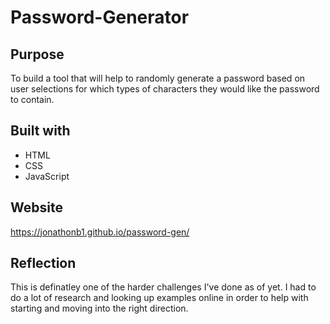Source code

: # Password-Generator

## Purpose
To build a tool that will help to randomly generate a password based on user selections for which types of characters they would like the password to contain.

## Built with
* HTML
* CSS
* JavaScript

## Website
https://jonathonb1.github.io/password-gen/

## Reflection
This is definatley one of the harder challenges I've done as of yet.  I had to do a lot of research and looking up examples online in order to help with starting and moving into the right direction.  

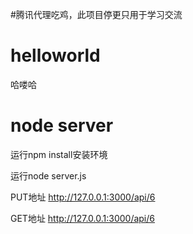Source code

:  #腾讯代理吃鸡，此项目停更只用于学习交流


# helloworld
哈喽哈

# node server 
运行npm install安装环境

运行node server.js

PUT地址 http://127.0.0.1:3000/api/6

GET地址 http://127.0.0.1:3000/api/6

Exercise details — Restate the records above in full and word for word, but do not carry over any pictures.

Output for this exercise —
Source code

: # Password-Generator

## Purpose
To build a tool that will help to randomly generate a password based on user selections for which types of characters they would like the password to contain.

## Built with
* HTML
* CSS
* JavaScript

## Website
https://jonathonb1.github.io/password-gen/

## Reflection
This is definatley one of the harder challenges I've done as of yet.  I had to do a lot of research and looking up examples online in order to help with starting and moving into the right direction.  

Source code

:  #腾讯代理吃鸡，此项目停更只用于学习交流


# helloworld
哈喽哈

# node server 
运行npm install安装环境

运行node server.js

PUT地址 http://127.0.0.1:3000/api/6

GET地址 http://127.0.0.1:3000/api/6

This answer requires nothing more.